Она собиралась приехать с Божидаром в Париж в начале июня, а потом уговорила Людмилу отправиться вместе с ними обратно на отдых[612]
.24 апреля в «Последних новостях» появилось объявление о том, что 26-го состоится вечер памяти Замятина, который проведет М. Л. Слоним. Планировалось, что в нем примут участие Дрие Ля Рошель и Жан Ренуар, Поль Эттли и Мария Рейнхардт исполнят отрывок из «Блохи», а Жан Габен и Сюзи Прим сыграют сцену из «На дне». 28 апреля в газете сообщалось, что на том вечере Сирин (Набоков) прочитал «Пещеру», а Бунин – «Дракона». Этот весьма заметный состав участников вечера еще раз подтвердил, что Замятин все-таки вовсе не был презираемым чужаком для всех кругов белой эмиграции. Мария Рейнхардт прочитала «Апрель», а Дрие Ля Рошель вспоминал многочисленные увлекательные беседы с Замятиным в парижских бистро, которым не помешали некоторые заминки с французским у последнего [BDIC, dossier 211].
Авторы некоторых некрологов подчеркивали трудность жизни Замятина в последние годы. Даманская утверждала, что «в действительности он умер от тоски, от духовного одиночества, от того, что не нашел в эмиграции того, на что, вероятно, рассчитывал, расставаясь пять лет тому назад с Россией: не нашел аудитории»[613]

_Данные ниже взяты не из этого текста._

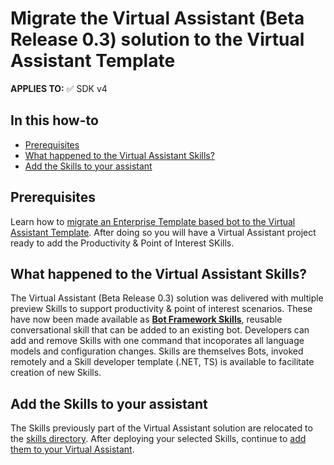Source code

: # Migrate the Virtual Assistant (Beta Release 0.3) solution to the Virtual Assistant Template

**APPLIES TO:** ✅ SDK v4

## In this how-to

- [Prerequisites](#prerequisites)
- [What happened to the Virtual Assistant Skills?](#what-happened)
- [Add the Skills to your assistant](#add-the-skills)

## Prerequisites

Learn how to [migrate an Enterprise Template based bot to the Virtual Assistant Template](./ettovamigration.md). After doing so you will have a Virtual Assistant project ready to add the Productivity & Point of Interest SKills.

## What happened to the Virtual Assistant Skills?

The Virtual Assistant (Beta Release 0.3) solution was delivered with multiple preview Skills to support productivity & point of interest scenarios. These have now been made available as [**Bot Framework Skills**](../../../overview/skills.md), reusable conversational skill that can be added to an existing bot. Developers can add and remove Skills with one command that incoporates all language models and configuration changes. Skills are themselves Bots, invoked remotely and a Skill developer template (.NET, TS) is available to facilitate creation of new Skills.

## Add the Skills to your assistant

The Skills previously part of the Virtual Assistant solution are relocated to the [skills directory](../../../../skills/src/csharp/). After deploying your selected Skills, continue to [add them to your Virtual Assistant](../../skills/botskills.md#Connect-Skills).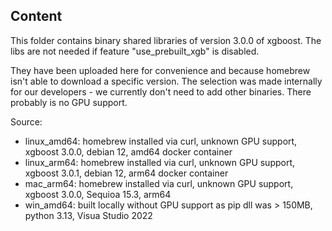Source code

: ## Content
This folder contains binary shared libraries of version 3.0.0 of xgboost.
The libs are not needed if feature "use_prebuilt_xgb" is disabled.

They have been uploaded here for convenience and because homebrew isn't able to download a specific version. 
The selection was made internally for our developers - we currently don't need to add other binaries. There probably is no GPU support.

Source:
- linux_amd64: homebrew installed via curl, unknown GPU support, xgboost 3.0.0, debian 12, amd64 docker container
- linux_arm64: homebrew installed via curl, unknown GPU support, xgboost 3.0.1, debian 12, arm64 docker container
- mac_arm64: homebrew installed via curl, unknown GPU support, xgboost 3.0.0, Sequioa 15.3, arm64
- win_amd64: built locally without GPU support as pip dll was > 150MB, python 3.13, Visua Studio 2022

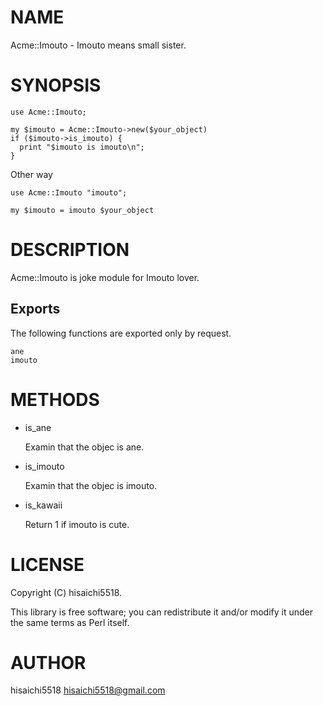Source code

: # NAME

Acme::Imouto - Imouto means small sister.

# SYNOPSIS

    use Acme::Imouto;

    my $imouto = Acme::Imouto->new($your_object)
    if ($imouto->is_imouto) {
      print "$imouto is imouto\n";
    }

Other way

    use Acme::Imouto "imouto";

    my $imouto = imouto $your_object

# DESCRIPTION

Acme::Imouto is joke module for Imouto lover.

## Exports

The following functions are exported only by request.

    ane
    imouto

# METHODS

- is\_ane


    Examin that the objec is ane.

- is\_imouto


    Examin that the objec is imouto.

- is\_kawaii


    Return 1 if imouto is cute.

# LICENSE

Copyright (C) hisaichi5518.

This library is free software; you can redistribute it and/or modify
it under the same terms as Perl itself.

# AUTHOR

hisaichi5518 <hisaichi5518@gmail.com>
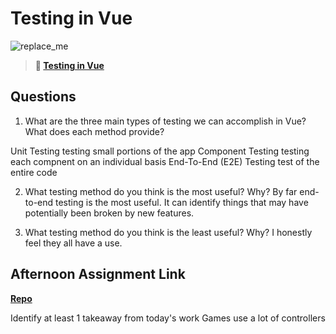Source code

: # Testing in Vue

![replace_me](https://codeworks.blob.core.windows.net/public/assets/img/illustrations/placeholder.svg)

> **📖 [Testing in Vue](https://codeworksacademy.com/fs-student-guide/resources/wk8-9/04-Vue-Testing)**

## Questions

1. What are the three main types of testing we can accomplish in Vue? What does each method provide?

Unit Testing
testing small portions of the app
Component Testing
testing each compnent on an individual basis
End-To-End (E2E) Testing
test of the entire code

2. What testing method do you think is the most useful? Why?
   By far end-to-end testing is the most useful. It can identify things that may have potentially been broken by new features.

3. What testing method do you think is the least useful? Why?
   I honestly feel they all have a use.

## Afternoon Assignment Link

**[Repo](https://github.com/AustinDye/<ASSIGNMENT_REPO>)**

Identify at least 1 takeaway from today's work
Games use a lot of controllers
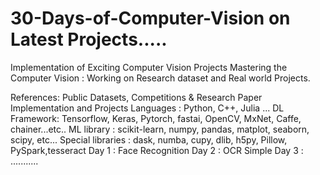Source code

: # 30-Days-of-Computer-Vision on Latest Projects.....
Implementation of Exciting Computer Vision Projects </n>
Mastering the Computer Vision : Working on Research dataset and Real world Projects.

References: Public Datasets, Competitions & Research Paper Implementation and Projects</n>
Languages : Python, C++, Julia ...</n>
DL Framework: Tensorflow, Keras, Pytorch, fastai, OpenCV, MxNet, Caffe, chainer...etc..</n>
ML library : scikit-learn, numpy, pandas, matplot, seaborn, scipy, etc...</n>
Special libraries : dask, numba, cupy, dlib, h5py, Pillow, PySpark,tesseract </n>
Day 1 : Face Recognition </n>
Day 2 : OCR Simple </n>
Day 3 : ........... </n>
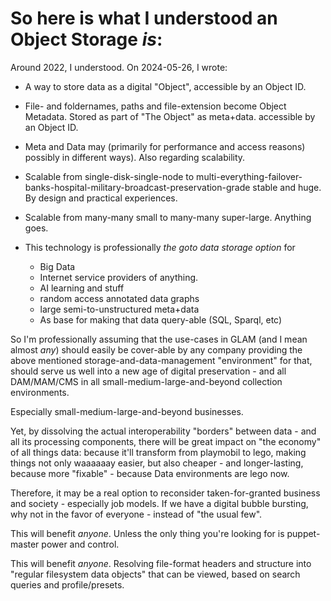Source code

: # So here is what I understood an Object Storage *is*:

Around 2022, I understood.
On 2024-05-26, I wrote:

  * A way to store data as a digital "Object", accessible by an Object ID.
  * File- and foldernames, paths and file-extension become Object Metadata.
    Stored as part of "The Object" as meta+data. accessible by an Object ID.

  * Meta and Data may (primarily for performance and access reasons) possibly in different ways).
    Also regarding scalability.

  * Scalable from single-disk-single-node to multi-everything-failover-banks-hospital-military-broadcast-preservation-grade stable and huge. By design and practical experiences.

  * Scalable from many-many small to many-many super-large. Anything goes.

  * This technology is professionally *the goto data storage option* for
    * Big Data
    * Internet service providers of anything.
    * AI learning and stuff
    * random access annotated data graphs
    * large semi-to-unstructured meta+data
    * As base for making that data query-able (SQL, Sparql, etc)


So I'm professionally assuming that the use-cases in GLAM (and I mean almost *any*) should easily be cover-able by any company providing the above mentioned storage-and-data-management "environment" for that, should serve us well into a new age of digital preservation - and all DAM/MAM/CMS in all small-medium-large-and-beyond collection environments.

Especially small-medium-large-and-beyond businesses.

Yet, by dissolving the actual interoperability "borders" between data - and all its processing components, there will be great impact on "the economy" of all things data: because it'll transform from playmobil to lego, making things not only waaaaaay easier, but also cheaper - and longer-lasting, because more "fixable" - because Data environments are lego now.

Therefore, it may be a real option to reconsider taken-for-granted business and society - especially job models.
If we have a digital bubble bursting, why not in the favor of everyone - instead of "the usual few".

This will benefit *anyone*.
Unless the only thing you're looking for is puppet-master power and control.


This will benefit *anyone*.
Resolving file-format headers and structure into "regular filesystem data objects" that can be viewed, based on search queries and profile/presets.

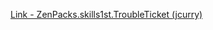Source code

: [Link - ZenPacks.skills1st.TroubleTicket (jcurry)](https://github.com/jcurry/ZenPacks.skills1st.TroubleTicket)
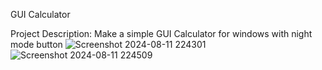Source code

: GUI Calculator

Project Description: Make a simple GUI Calculator for windows with night mode button
![Screenshot 2024-08-11 224301](https://github.com/user-attachments/assets/748f2956-b215-453e-978a-9ba818a55f06)
![Screenshot 2024-08-11 224509](https://github.com/user-attachments/assets/bfa5698e-5973-4f5c-9562-746d8883ff2c)


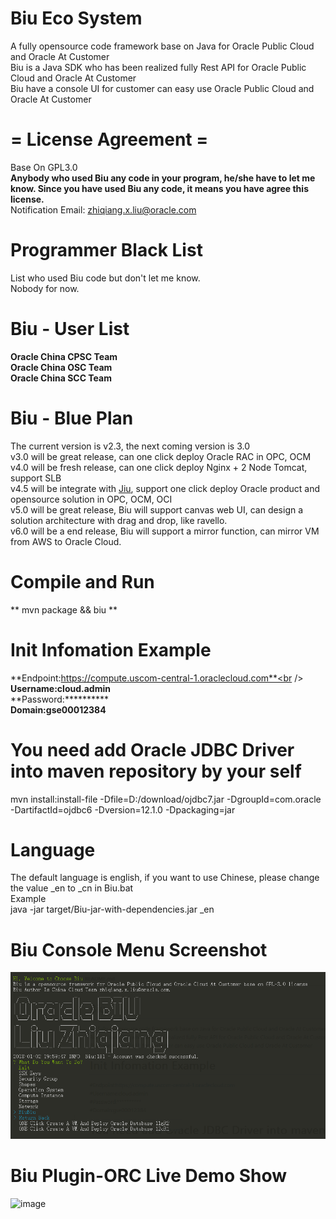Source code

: # Biu Eco System

A fully opensource code framework base on Java for Oracle Public Cloud and Oracle At Customer<br />
Biu is a Java SDK who has been realized fully Rest API for Oracle Public Cloud and Oracle At Customer<br />
Biu have a console UI for customer can easy use Oracle Public Cloud and Oracle At Customer

# = License Agreement =
Base On GPL3.0<br/>
**Anybody who used Biu any code in your program, he/she have to let me know. Since you have used Biu any code, it means you have agree this license.**<br/>
Notification Email: zhiqiang.x.liu@oracle.com

# Programmer Black List
List who used Biu code but don't let me know.<br/>
Nobody for now.

# Biu - User List
**Oracle China CPSC Team**<br />
**Oracle China OSC Team**<br />
**Oracle China SCC Team**<br />

# Biu - Blue Plan
The current version is v2.3, the next coming version is 3.0<br/>
v3.0 will be great release, can one click deploy Oracle RAC in OPC, OCM<br/>
v4.0 will be fresh release, can one click deploy Nginx + 2 Node Tomcat, support SLB<br/>
v4.5 will be integrate with <a href="https://github.com/guangleibao/jiu">Jiu</a>, support one click deploy Oracle product and opensource solution in OPC, OCM, OCI<br/>
v5.0 will be great release, Biu will support canvas web UI, can design a solution architecture with drag and drop, like ravello.<br/>
v6.0 will be a end release, Biu will support a mirror function, can mirror VM from AWS to Oracle Cloud.<br/>

# Compile and Run
** mvn package && biu **<br/>

# Init Infomation Example
**Endpoint:https://compute.uscom-central-1.oraclecloud.com**<br />
**Username:cloud.admin**<br />
**Password:**********<br />
**Domain:gse00012384**<br />

# You need add Oracle JDBC Driver into maven repository by your self
mvn install:install-file -Dfile=D:/download/ojdbc7.jar -DgroupId=com.oracle -DartifactId=ojdbc6 -Dversion=12.1.0 -Dpackaging=jar

# Language
The default language is english, if you want to use Chinese, please change the value _en to _cn in Biu.bat<br />
Example<br />
java -jar target/Biu-jar-with-dependencies.jar _en

# Biu Console Menu Screenshot
![image](https://github.com/oraclechina/Biu/blob/master/images/biu_logo.png)

# Biu Plugin-ORC Live Demo Show
![image](https://github.com/oraclechina/Biu/blob/master/images/Biu演示2.gif)
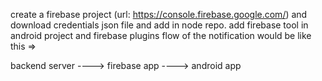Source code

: create a firebase project (url: https://console.firebase.google.com/) and download credentials json file and add in node repo. 
add firebase tool in android project and firebase plugins
flow of the notification would be like this =>

backend server ----> firebase app ----> android app
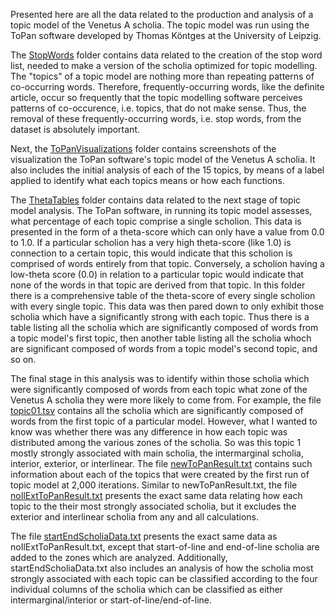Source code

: Presented here are all the data related to the production and analysis of a topic model of the Venetus A scholia. The topic model was run using the ToPan software developed by Thomas Köntges at the University of Leipzig.

The [StopWords](https://github.com/cjschu17/Thesis2016-2017/tree/master/Appendix/Chapters3%264/Data/TopicModelData/StopWords) folder contains data related to the creation of the stop word list, needed to make a version of the scholia optimized for topic modelling. The "topics" of a topic model are nothing more than repeating patterns of co-occurring words. Therefore, frequently-occurring words, like the definite article, occur so frequently that the topic modelling software perceives patterns of co-occurence, i.e. topics, that do not make sense. Thus, the removal of these frequently-occurring words, i.e. stop words, from the dataset is absolutely important.

Next, the [ToPanVisualizations](https://github.com/cjschu17/Thesis2016-2017/tree/master/Appendix/Chapters3%264/Data/TopicModelData/ToPanVisualizations) folder contains screenshots of the visualization the ToPan software's topic model of the Venetus A scholia. It also includes the initial analysis of each of the 15 topics, by means of a label applied to identify what each topics means or how each functions.

The [ThetaTables](https://github.com/cjschu17/Thesis2016-2017/tree/master/Appendix/Chapters3%264/Data/TopicModelData/ThetaTables) folder contains data related to the next stage of topic model analysis. The ToPan software, in running its topic model assesses, what percentage of each topic comprise a single scholion. This data is presented in the form of a theta-score which can only have a value from 0.0 to 1.0. If a particular scholion has a very high theta-score (like 1.0) is connection to a certain topic, this would indicate that this scholion is comprised of words entirely from that topic. Conversely, a scholion having a low-theta score (0.0) in relation to a particular topic would indicate that none of the words in that topic are derived from that topic. In this folder there is a comprehensive table of the theta-score of every single scholion with every single topic. This data was then pared down to only exhibit those scholia which have a significantly strong with each topic. Thus there is a table listing all the scholia which are significantly composed of words from a topic model's first topic, then another table listing all the scholia whoch are significant composed of words from a topic model's second topic, and so on.

The final stage in this analysis was to identify within those scholia which were significantly composed of words from each topic what zone of the Venetus A scholia they were more likely to come from. For example, the file [topic01.tsv](https://github.com/cjschu17/Thesis2016-2017/blob/master/Appendix/Chapters3%264/Data/TopicModelData/ThetaTables/SignificantThetaScoresByTopic/topic01.tsv) contains all the scholia which are significantly composed of words from the first topic of a particular model. However, what I wanted to know was whether there was any difference in how each topic was distributed among the various zones of the scholia. So was this topic 1 mostly strongly associated with main scholia, the intermarginal scholia, interior, exterior, or interlinear. The file [newToPanResult.txt](https://github.com/cjschu17/Thesis2016-2017/blob/master/Appendix/Chapters3%264/Data/TopicModelData/newToPanResult.txt) contains such information about each of the topics that were created by the first run of topic model at 2,000 iterations. Similar to newToPanResult.txt, the file [noIlExtToPanResult.txt](https://github.com/cjschu17/Thesis2016-2017/blob/master/Appendix/Chapters3%264/Data/TopicModelData/noIlExtToPanResult.txt) presents the exact same data relating how each topic to the their most strongly associated scholia, but it excludes the exterior and interlinear scholia from any and all calculations.

The file [startEndScholiaData.txt](https://github.com/cjschu17/Thesis2016-2017/blob/master/Appendix/Chapters3%264/Data/TopicModelData/startEndScholiaData.txt) presents the exact same data as noIlExtToPanResult.txt, except that start-of-line and end-of-line scholia are added to the zones which are analyzed. Additionally, startEndScholiaData.txt also includes an analysis of how the scholia most strongly associated with each topic can be classified according to the four individual columns of the scholia which can be classified as either intermarginal/interior or start-of-line/end-of-line.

. М. А. Осоргин, писавший о нем как о «большом русском писателе, редком стилисте, образованном и умном человеке», также упоминал о его «очень стесненном положении»[614]. Были и такие, кто, казалось, преувеличивал его неудачи. В статье в газете «Возрождение» автор под псевдонимом Гулливер писал, что он умер «голодным и нищим». «Гулливер» был псевдонимом Н. Н. Берберовой (иногда писавшей вместе со своим мужем Ходасевичем), и это намеренно неточное воспоминание напоминает о той враждебности к Замятину, которую она почувствовала при первой встрече с ним в 1932 году. Людмила была глубоко оскорблена (эта фраза была подчеркнута красным и в копии статьи, принадлежавшей Ремизову), и ей удалось заставить «Возрождение» напечатать опровержение[615]. Два года спустя поэт и критик Г. В. Адамович сделает следующий вывод: «О Замятине-художнике возможны разногласия. Но вот что в облике его всем должно быть дорого: это – единственный из больших советских писателей, не сдавшийся, не согласившийся на безоговорочные поступки, нашедший в себе силу и мужество сказать “нет”, отказаться от карьеры, которая могла бы быть внешнеблестящей»[616].В мае 1938 года Людмила переехала с улицы Раффе в квартиру поменьше примерно в полутора километрах к югу, по адресу площадь Доктора Поля Мишо, 14, где она жила как «rdfugide russe (Nansen)» [ «русская эмигрантка с Нансеновским паспортом»] вплоть до своей смерти в 1965 году. Ее похоронили рядом с Замятиным на кладбище в Тье. В течение почти тридцати лет она делала все возможное, чтобы защитить его посмертное наследие и вызвать общественный интерес к его произведениям, преданно и решительно боролась с препятствиями, временами казавшимися непреодолимыми. Дело в том, что к 1930-м годам Замятин как писатель уже был забыт. Публикации романа «Мы» за границей в не самом лучшем переводе на английский в 1924 году, а затем на чешском и французском языках, оставшиеся практически незамеченными, не смогли создать писателю международную репутацию. Другие немногочисленные публикации 1930-х годов на нескольких языках и в разных странах не изменили ситуацию, и Людмиле потребовалось огромное упорство в ее борьбе с очевидным забвением Замятина в течение многих лет после смерти писателя.
В первую очередь встал вопрос о создании и сохранении его архива. 11 ноября 1931 года, перед самым отъездом из Ленинграда, Замятин попросил С. А. Толстую-Есенину следить за его архивом. Она работала в Государственном литературном музее в Москве и в конечном итоге обеспечила передачу многих материалов в московские литературные архивы ИМЛИ и РГАЛИ (ранее ЦГАЛИ). Предполагают, что часть этих материалов пропала без вести, возможно, включая и черновики романа «Мы»[617]
. Что касается бумаг и книг, увезенных Замятиными на Запад или накопившихся там за тридцатые годы, то их хранила Людмила:По счастью, Людмила Николаевна отличалась редкой бережливостью ко всему литературному наследию Замятина и тщательно охраняла все им написанное – до кратчайших заметок, записных книжек, всевозможных черновиков и писем. И это не только береглось, но одновременно и распределялось по хронологическим и иным признакам, с точными указаниями дат и другими пояснительными примечаниями. Замятинские архивы уцелели [Анненков 1991, 1: 279–280].